Task prompt: These entries must be printed again exactly as they are.

Listed records:
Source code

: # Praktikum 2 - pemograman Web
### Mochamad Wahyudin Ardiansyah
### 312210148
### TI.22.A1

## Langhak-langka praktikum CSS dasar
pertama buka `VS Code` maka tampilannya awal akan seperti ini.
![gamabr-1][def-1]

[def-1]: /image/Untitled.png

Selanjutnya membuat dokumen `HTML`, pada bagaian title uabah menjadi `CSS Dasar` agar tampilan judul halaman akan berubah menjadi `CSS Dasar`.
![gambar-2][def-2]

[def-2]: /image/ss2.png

Reply to the task:
Source code

: # Praktikum 2 - pemograman Web
### Mochamad Wahyudin Ardiansyah
### 312210148
### TI.22.A1

## Langhak-langka praktikum CSS dasar
pertama buka `VS Code` maka tampilannya awal akan seperti ini.
![gamabr-1][def-1]

[def-1]: /image/Untitled.png

Selanjutnya membuat dokumen `HTML`, pada bagaian title uabah menjadi `CSS Dasar` agar tampilan judul halaman akan berubah menjadi `CSS Dasar`.
![gambar-2][def-2]

[def-2]: /image/ss2.png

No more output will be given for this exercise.